Review party: “The studying hours” di Sara Ney

Il tipo rozzo, arrogante e stronzo piace bene o male a tutte: anche a chi lo nega, perché sotto sotto il bad boy qualche fantasia la suscita persino nelle ragazze meno sospette.

 

Sebastian Oz Osborse rispecchia queste tre caratteristiche e, come regola vuole, piace pure a Jameson Clarke: lei è intelligente, elegante, gran conversatrice.

 

 

Che combineranno questi due, tra le pareti della biblioteca universitaria? Saranno compatibili? Oppure si odieranno?
Un po’ di odio c’è, ma spesso le grandi storie d’amore nascono proprio dalle antipatie, no? Poi ovviamente crescono, si rafforzano, diventano qualcosa di esplosivo. Non solo tra le lenzuola…
E qui arriva il vero problema – secondo me – di The studying hours, primo volume della serie How to date a douchebag di Sara Ney, pubblicato in Italia dalla giovanissima Hope Edizioni.
Come dicevo, il vero problema di The studying hours arriva nel dopo “le lenzuola”. L’attrazione fisica è il primo quid che muove le fila di ogni relazione, perché, quando non ci si conosce, è normalissimo sentire più le pulsioni del bassoventre che quelle del cuore. Eppure basare un intero romanzo sul sesso, non avendo trovato personalmente un’introspezione psicologica ben adeguata, né tantomeno l’esplicazione di un background di entrambi i personaggi, a un certo punto stanca.
Se mi seguite da un po’, sapete che a me piacciono i romanzi piccanti – insomma non sarei una forte sostenitrice di Sylvia Kent, se non fosse così! –, però non trovare un’evoluzione emozionale di Sebastian e Jameson mi ha lasciata l’amaro in bocca.
Di certo, The studying hours è un romanzo che fa sbellicare dalle risate, con momenti ironici, scanzonati, tuttavia sbellicarsi dalle risate non è abbastanza per me. Non è abbastanza lo stile fresco e svelto di Sara Ney, non è abbastanza nemmeno la trama che ho trovato un po’ ripetitiva: credo che i lettori abbiano bisogno di empatizzare con i protagonisti e io non ci sono riuscita. Se non c’è una solida base psicologica, come avrei potuto immedesimarsi?
Dico sempre che i libri vanno letti per avere una propria opinione, quindi, se volete leggerlo, leggetelo: la mia opinione non è un’opinione divina o universale, è solo l’opinione di una persona qualsiasi che legge tantissimo. Sicuramente, ripeto, The studying hours è un romanzo che strappa molte risate e scaccia via il malumore.

 


 

Titolo: The studying hours
Autore:
Sara Ney
Editore:
Hope Edizioni
Prezzo:
€ 5,99 

Pagine:
285

Rozzo. Arrogante. Stronzo.
Non c’è dubbio al riguardo, Sebastian Oz Osborne è il miglior atleta dell’università ma anche il più grande stronzo. Un cliché ambulante, sempre pronto a dire sconcezze, un corpo fantastico, uno a cui non frega un cazzo di ciò che pensa la gente.

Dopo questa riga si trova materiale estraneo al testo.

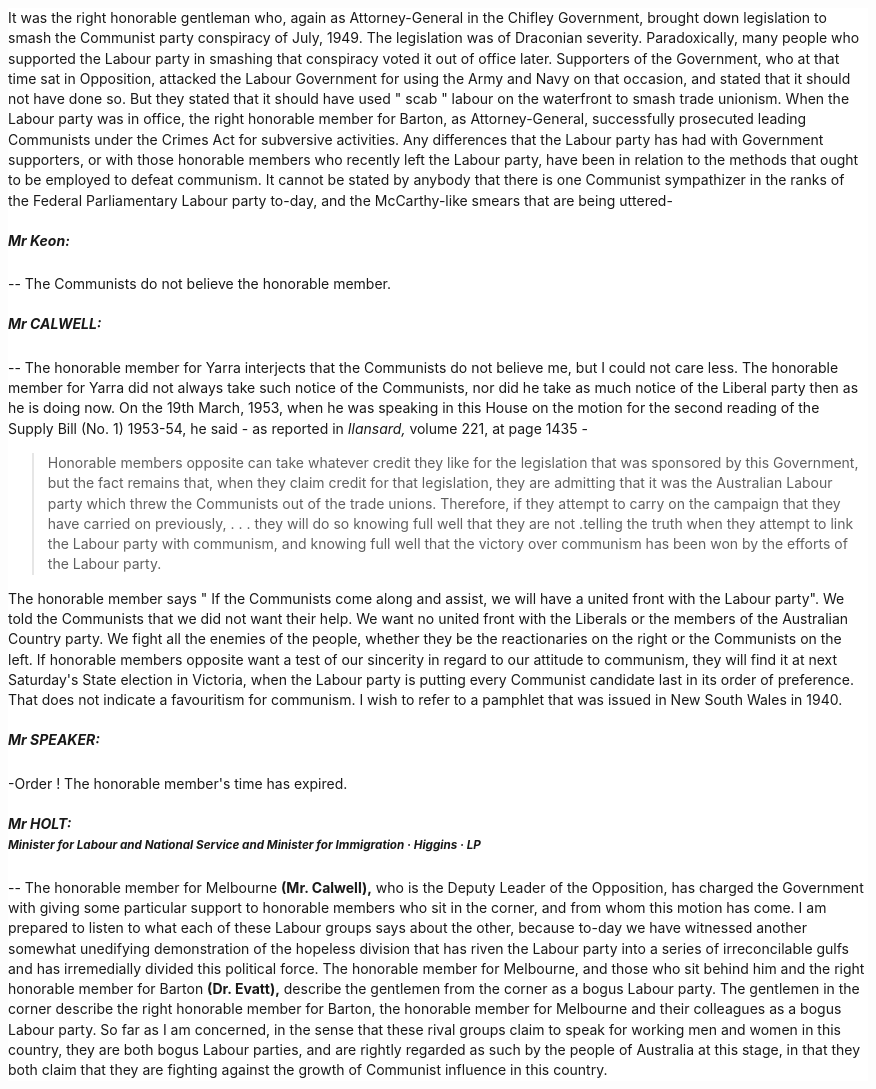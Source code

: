 It was the right honorable gentleman who, again as Attorney-General in the Chifley Government, brought down legislation to smash the Communist party conspiracy of July,  1949.  The legislation was of Draconian severity. Paradoxically, many people who supported the Labour party in smashing that conspiracy voted it out of office later. Supporters of the Government, who at that time sat in Opposition, attacked the Labour Government for using the Army and Navy on that occasion, and stated that it should not have done so. But they stated that it should have used " scab " labour on the waterfront to smash trade unionism. When the Labour party was in office, the right honorable member for Barton, as Attorney-General, successfully prosecuted leading Communists under the Crimes Act for subversive activities. Any differences that the Labour party has had with Government supporters, or with those honorable members who recently left the Labour party, have been in relation to the methods that ought to be employed to defeat communism. It cannot be stated by anybody that there is one Communist sympathizer in the ranks of the Federal Parliamentary Labour party to-day, and the McCarthy-like smears that are being uttered- 

##### Mr Keon:

--  The Communists do not believe the honorable member. 

##### Mr CALWELL:

-- The honorable member for Yarra interjects that the Communists do not believe me, but I could not care less. The honorable member for Yarra did not always take such notice of the Communists, nor did he take as much notice of the Liberal party then as he is doing now. On the  19th  March,  1953,  when he was speaking in this House on the motion for the second reading of the Supply Bill (No.  1) 1953-54,  he said - as reported in  *Ilansard,*  volume  221,  at page  1435 - 

  >Honorable members opposite can  take whatever  credit they like for the legislation that was sponsored by this Government, but the fact remains that, when they claim credit for that legislation, they are admitting that it was the Australian Labour party which threw the Communists out of the trade unions. Therefore, if they attempt to carry on the campaign that they have carried on previously, . . . they will do so knowing full well that they are not .telling the truth when they attempt to link the Labour party with communism, and knowing full well that the victory over communism has been won by the efforts of the Labour party. 

The honorable member says " If the Communists come along and assist, we will have a united front with the Labour party". We told the Communists that we did not want their help. We want no united front with the Liberals or the members of the Australian Country party. We fight all the enemies of the people, whether they be the reactionaries on the right or the Communists on the left. If honorable members opposite want a test of our sincerity in regard to our attitude to communism, they will find it at next Saturday's State election in Victoria, when the Labour party is putting every Communist candidate last in its order of preference. That does not indicate a favouritism for communism. I wish to refer to a pamphlet that was issued in New South Wales in  1940. 

##### Mr SPEAKER:

-Order ! The honorable member's time has expired. 

##### Mr HOLT:<br><small class="text-muted">Minister for Labour and National Service and Minister for Immigration &middot; Higgins &middot; LP</small>

--  The honorable member for Melbourne  **(Mr. Calwell),**  who is the  Deputy  Leader of the Opposition, has charged the Government with giving some particular support to honorable members who sit in the corner, and from whom this motion has come. I am prepared to listen to what each of these Labour groups says about the other,  because to-day we have witnessed another somewhat unedifying demonstration of the hopeless division that has riven the Labour party into a series of irreconcilable gulfs and has  irremedially  divided this political force. The honorable member for Melbourne, and those who sit behind him and the right honorable member for Barton  **(Dr. Evatt),**  describe the gentlemen from the corner as a bogus Labour party. The gentlemen in the corner describe the right honorable member for Barton, the honorable member for Melbourne and their colleagues as a bogus Labour party. So far as I am concerned, in the sense that these rival groups claim to speak for working men and women in this country, they are both bogus Labour parties, and are rightly regarded as such by the people of Australia at this stage, in that they both claim that they are fighting against the growth of Communist influence in this country.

Intelligente. Elegante. Conversatrive.
Non si cada in errore, Jameson Clarke può anche essere la studentessa più diligente della scuola, ma di certo non è una puritana. Trascorrendo la maggior parte del suo tempo tra le sacre mura della biblioteca, James diffida di guardoni, atleti e stronzi e Oz Osbourne ha tutte queste qualità. Lei è brillante, sarcastica e il contrario di ciò che lui immagina.